1. 27
  1. 11

    This is one of those cultural issues around software that, unfortunately, dwarfs technical factors in terms of how resources are spent, how much emotional energy must be burned up in order to convince people to do the right thing, and what tools and platforms get chosen. To a programmer, “Let it crash” seems harmless. We crash systems all the time just to see what happens. This goes back to the mathematicians, even. Someone wondered, “what happens if we take sqrt(-1)?” In the 16th century, a group of Italian mathematicians “crashed” the shit out of mathematics and it came back stronger, with the advent of complex numbers.

    Unfortunately, “Let It Crash” creates the sense held by business people that we’re all a bunch of underinvested “cowboys” who can’t be bothered to build systems right in the first place. (Hence, they reduce engineer autonomy and respect and time budgets, to the point where building systems right becomes impossible. But that’s another story.) To us, “Let It Crash” means, “Ah, so apparently we can build systems that survive node failures” (because we also know that node failures are inevitable at scale). That’s not what those business types hear, though.

    I would replace “Let It Crash”, in those pitches, with “Survive Chaos”. Business people understand chaos (hell, they create so much of it) and recognize the need for a system that is robust in the face of unexpected, chaotic intrusions.

    1. 8

      Why on earth would any engineer be talking to a business person using terminology like “let it crash”. The business person doesn’t care. They care about uptime. They care about how much business is driven by the product. “Let it crash” is an implementation detail. Going into depth on an implementation detail with a business person is an exercise in frustration for both sides. The business person will need too much context to even understand what you mean. In fact attempting to help them understand isn’t very respectful of their time in the first place. This isn’t cultural it’s a question of how responsibilities should be divided up and expecting a business person to have to come up to speed on technical jargon is a bad division of responsibilities.

    2. 6

      I’ve never used Erlang. How long does it take to recover from a crash, and e.g. start a new thread? I’m guessing this is cheap?

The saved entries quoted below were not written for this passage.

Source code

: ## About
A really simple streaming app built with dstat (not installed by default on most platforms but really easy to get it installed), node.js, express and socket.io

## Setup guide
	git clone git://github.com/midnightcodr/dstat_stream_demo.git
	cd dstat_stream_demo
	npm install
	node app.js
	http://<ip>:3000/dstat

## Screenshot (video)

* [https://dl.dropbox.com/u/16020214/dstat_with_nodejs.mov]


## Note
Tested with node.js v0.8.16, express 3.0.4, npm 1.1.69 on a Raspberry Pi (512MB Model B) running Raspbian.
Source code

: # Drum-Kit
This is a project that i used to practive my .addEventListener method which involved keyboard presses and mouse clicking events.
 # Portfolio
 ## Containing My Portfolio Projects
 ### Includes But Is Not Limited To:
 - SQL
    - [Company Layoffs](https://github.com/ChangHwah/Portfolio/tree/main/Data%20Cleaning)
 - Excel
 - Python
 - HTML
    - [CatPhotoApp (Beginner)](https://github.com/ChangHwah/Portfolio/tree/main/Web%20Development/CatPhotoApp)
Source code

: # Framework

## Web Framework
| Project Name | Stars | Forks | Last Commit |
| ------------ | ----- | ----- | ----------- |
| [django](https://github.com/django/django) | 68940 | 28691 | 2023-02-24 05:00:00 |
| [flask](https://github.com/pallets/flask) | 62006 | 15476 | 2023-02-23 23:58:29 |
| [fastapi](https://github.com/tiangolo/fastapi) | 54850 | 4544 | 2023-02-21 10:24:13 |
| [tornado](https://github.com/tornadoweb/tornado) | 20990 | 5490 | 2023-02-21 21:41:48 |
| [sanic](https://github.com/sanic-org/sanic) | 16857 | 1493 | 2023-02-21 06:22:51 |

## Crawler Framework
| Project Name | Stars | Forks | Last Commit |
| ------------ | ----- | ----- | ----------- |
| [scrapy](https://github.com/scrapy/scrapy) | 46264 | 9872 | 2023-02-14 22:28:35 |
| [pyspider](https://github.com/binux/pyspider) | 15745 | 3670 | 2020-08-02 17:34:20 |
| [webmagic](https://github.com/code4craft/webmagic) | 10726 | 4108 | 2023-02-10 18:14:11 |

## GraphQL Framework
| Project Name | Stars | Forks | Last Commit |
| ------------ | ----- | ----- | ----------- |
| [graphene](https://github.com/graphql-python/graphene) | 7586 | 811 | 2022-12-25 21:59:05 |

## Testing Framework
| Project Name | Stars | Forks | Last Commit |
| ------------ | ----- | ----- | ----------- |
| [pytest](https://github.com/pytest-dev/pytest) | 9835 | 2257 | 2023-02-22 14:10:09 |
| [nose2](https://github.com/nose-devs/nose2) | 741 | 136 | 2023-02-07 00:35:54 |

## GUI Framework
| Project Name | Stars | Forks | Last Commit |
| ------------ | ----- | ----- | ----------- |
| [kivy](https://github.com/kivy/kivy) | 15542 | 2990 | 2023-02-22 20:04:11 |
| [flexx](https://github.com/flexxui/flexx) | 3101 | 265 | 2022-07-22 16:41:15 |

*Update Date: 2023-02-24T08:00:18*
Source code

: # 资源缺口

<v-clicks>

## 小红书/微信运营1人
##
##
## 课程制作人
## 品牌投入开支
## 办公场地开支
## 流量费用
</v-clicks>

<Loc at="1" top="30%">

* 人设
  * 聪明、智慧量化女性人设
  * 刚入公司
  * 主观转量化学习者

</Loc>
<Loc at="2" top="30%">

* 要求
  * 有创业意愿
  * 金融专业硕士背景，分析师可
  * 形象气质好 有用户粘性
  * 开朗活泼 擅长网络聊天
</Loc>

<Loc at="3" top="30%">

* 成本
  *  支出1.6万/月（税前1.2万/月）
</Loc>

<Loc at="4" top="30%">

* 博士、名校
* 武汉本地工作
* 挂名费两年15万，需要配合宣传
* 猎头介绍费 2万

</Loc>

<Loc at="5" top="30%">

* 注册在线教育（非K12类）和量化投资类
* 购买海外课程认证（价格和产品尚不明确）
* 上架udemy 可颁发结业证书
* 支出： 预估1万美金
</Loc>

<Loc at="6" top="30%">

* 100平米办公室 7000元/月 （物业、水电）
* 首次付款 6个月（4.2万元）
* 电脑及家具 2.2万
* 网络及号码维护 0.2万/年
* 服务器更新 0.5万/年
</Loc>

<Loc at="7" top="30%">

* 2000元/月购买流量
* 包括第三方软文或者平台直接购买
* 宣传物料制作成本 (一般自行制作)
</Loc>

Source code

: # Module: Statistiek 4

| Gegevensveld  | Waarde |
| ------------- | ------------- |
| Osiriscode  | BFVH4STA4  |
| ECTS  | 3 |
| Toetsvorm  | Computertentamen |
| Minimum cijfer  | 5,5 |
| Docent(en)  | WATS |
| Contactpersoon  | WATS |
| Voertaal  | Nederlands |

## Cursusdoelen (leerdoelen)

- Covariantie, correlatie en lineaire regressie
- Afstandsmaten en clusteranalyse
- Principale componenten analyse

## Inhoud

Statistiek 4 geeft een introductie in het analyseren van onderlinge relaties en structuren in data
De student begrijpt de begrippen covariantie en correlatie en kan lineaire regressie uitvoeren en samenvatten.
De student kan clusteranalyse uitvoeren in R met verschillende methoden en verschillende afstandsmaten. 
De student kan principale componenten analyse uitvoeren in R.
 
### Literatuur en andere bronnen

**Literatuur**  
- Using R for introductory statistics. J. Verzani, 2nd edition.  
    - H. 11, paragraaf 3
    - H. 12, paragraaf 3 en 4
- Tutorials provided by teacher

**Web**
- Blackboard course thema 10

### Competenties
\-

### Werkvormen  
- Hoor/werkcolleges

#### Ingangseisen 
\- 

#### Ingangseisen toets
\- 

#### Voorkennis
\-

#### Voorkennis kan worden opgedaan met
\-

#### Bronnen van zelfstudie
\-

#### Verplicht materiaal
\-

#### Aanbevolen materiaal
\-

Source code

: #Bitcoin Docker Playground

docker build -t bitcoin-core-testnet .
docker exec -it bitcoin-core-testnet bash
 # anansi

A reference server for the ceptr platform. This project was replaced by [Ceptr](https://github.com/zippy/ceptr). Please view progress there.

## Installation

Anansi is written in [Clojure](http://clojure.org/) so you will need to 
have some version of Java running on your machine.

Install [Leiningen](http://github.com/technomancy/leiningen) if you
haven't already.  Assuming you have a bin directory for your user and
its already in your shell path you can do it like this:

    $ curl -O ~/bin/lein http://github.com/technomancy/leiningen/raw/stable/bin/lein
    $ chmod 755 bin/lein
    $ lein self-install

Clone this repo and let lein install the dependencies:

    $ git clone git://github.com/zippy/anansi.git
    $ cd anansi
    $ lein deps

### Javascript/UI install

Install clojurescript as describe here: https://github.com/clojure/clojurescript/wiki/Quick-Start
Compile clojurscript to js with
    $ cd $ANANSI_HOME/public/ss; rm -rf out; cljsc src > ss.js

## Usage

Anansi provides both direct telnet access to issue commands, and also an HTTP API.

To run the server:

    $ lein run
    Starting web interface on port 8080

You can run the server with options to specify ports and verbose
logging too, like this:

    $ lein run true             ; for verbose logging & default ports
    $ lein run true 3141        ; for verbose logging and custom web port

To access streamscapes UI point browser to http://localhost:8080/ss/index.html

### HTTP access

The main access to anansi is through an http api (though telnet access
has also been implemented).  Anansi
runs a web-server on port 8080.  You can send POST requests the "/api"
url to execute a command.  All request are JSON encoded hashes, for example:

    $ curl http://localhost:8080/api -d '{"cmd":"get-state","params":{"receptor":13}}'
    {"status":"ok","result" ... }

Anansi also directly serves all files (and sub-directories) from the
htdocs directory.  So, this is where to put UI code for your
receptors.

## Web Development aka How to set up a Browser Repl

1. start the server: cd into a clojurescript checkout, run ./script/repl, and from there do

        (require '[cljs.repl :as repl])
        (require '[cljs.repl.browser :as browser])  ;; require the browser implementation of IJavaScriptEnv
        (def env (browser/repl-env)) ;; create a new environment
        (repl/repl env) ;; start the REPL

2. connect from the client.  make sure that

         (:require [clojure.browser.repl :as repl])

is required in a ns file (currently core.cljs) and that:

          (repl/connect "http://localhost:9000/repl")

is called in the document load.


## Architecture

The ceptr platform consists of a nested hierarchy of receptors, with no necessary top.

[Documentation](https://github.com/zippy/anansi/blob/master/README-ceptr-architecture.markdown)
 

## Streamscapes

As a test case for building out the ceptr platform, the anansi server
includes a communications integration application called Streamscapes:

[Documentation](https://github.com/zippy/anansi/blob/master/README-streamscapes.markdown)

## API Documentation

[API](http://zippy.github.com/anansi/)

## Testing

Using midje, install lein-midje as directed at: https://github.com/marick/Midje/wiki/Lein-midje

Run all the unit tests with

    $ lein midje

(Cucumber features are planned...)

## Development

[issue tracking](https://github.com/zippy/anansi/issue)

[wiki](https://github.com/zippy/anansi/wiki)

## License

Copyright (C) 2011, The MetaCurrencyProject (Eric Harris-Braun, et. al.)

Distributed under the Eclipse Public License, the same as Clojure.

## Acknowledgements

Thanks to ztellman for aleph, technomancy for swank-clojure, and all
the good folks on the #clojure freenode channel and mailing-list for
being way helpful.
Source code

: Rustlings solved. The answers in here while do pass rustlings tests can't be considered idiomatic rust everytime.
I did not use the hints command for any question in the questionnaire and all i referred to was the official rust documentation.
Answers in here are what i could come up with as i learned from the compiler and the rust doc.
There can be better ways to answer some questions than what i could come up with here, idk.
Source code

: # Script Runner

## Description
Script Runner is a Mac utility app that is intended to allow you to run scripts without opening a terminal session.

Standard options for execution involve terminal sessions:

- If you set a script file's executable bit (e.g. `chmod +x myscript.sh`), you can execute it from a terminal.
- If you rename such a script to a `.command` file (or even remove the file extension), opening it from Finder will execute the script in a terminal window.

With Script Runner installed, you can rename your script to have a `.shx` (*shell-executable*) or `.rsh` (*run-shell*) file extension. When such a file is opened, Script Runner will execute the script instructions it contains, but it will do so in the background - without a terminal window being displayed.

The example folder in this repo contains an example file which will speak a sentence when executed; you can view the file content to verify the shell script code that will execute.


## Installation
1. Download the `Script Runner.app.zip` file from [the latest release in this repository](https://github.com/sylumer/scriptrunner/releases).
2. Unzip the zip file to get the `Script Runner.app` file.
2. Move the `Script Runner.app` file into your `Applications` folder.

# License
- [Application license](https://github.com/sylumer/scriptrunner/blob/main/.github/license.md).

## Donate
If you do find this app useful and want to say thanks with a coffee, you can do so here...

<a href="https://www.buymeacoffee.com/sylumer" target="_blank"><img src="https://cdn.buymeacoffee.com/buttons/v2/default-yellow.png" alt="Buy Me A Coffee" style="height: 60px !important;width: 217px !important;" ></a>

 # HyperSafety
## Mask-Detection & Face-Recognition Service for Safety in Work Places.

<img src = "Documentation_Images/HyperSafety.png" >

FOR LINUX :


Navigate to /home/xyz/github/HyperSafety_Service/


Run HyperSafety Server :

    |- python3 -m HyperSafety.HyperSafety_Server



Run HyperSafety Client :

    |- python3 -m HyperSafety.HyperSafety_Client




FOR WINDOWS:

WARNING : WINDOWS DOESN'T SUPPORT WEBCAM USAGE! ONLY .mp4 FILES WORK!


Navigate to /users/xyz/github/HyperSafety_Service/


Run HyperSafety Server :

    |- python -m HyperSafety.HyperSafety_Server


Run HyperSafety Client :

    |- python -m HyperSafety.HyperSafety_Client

      I ask because Node’s adopted the official “let it crash” line, but restarting a process took up to a minute when I was running it in production.

      1. 11

        It is much cheaper than spawning an OS thread but more expensive than just calling a function.

        1. 4

          Erlang process spawning is, iirc, less than a thousand machine cycles in modern hardware.

          1. 1

            That’s a shame. It used to be a goal of the Node project to hold startup time to 30ms.

          2. 4

            I don’t think “let it crash” is a tagline, it’s a mantra for people already using Erlang.

            Reasons to use Erlang/BEAM:

            • Fault Tolerant

            • Battle-tested over 30 years

            • Concurrency and scalability as primary design principles

            • Upgradeable without downtime

            I feel like the author is conflating “things people say about Erlang” with “ways people sell Erlang.” Nobody is selling Erlang with “Let’s use Erlang and let it crash!” because that doesn’t even make sense. You say “Let’s use Erlang, it’s fault tolerant!” and then to your developers you explain the philosophy of let it crash or just give them a copy of LYSE.

            1. 4

              As with most engineering policies, the devil is in the details. “Let it crash” … Let what crash? Let it crash when? A better phrase to begin with might be “graceful degredation” – under what circumstances might something degrade? What are reasonable ways to prevent, recover, or terminate from those various degredations? Then among those reasonable alternatives, which seem the most cost-effective?

              1. 3

                Let it crash is a punchy tagline, but it’s inside baseball; it probably doesn’t make sense to anyone outside of OTP-land. It provokes, though, so maybe it’s effective(?)

                1. 1

                  I don’t know what “inside baseball” means, but the “Let it crash” tagline is also used for the Akka actor library for Java & Scala, and http://letitcrash.com/ is the Akka Tech Team blog.

                  1. 2

                    “inside baseball” means that, for a given discussion, so much insider knowledge & jargon is used, that the discussion would be incomprehensible to anyone without that insider knowledge.

                    obligatory wikipedia link: https://en.wikipedia.org/wiki/Inside_baseball_(metaphor)

                2. 2

                  Personally, my reactions are exactly the opposite of what the author described: “auto healing mechanisms” sounds enough like marketing chaff to be suspicious, while “let it crash” is nice and clear. Know your audience, I guess.

                  1. 1

                    The term “fail fast” is also frequently used to mean the same thing. I’m not sure if the baggage the english terms carry are necessarily better.

                    As a development paradigm it does carry a lot of advantages.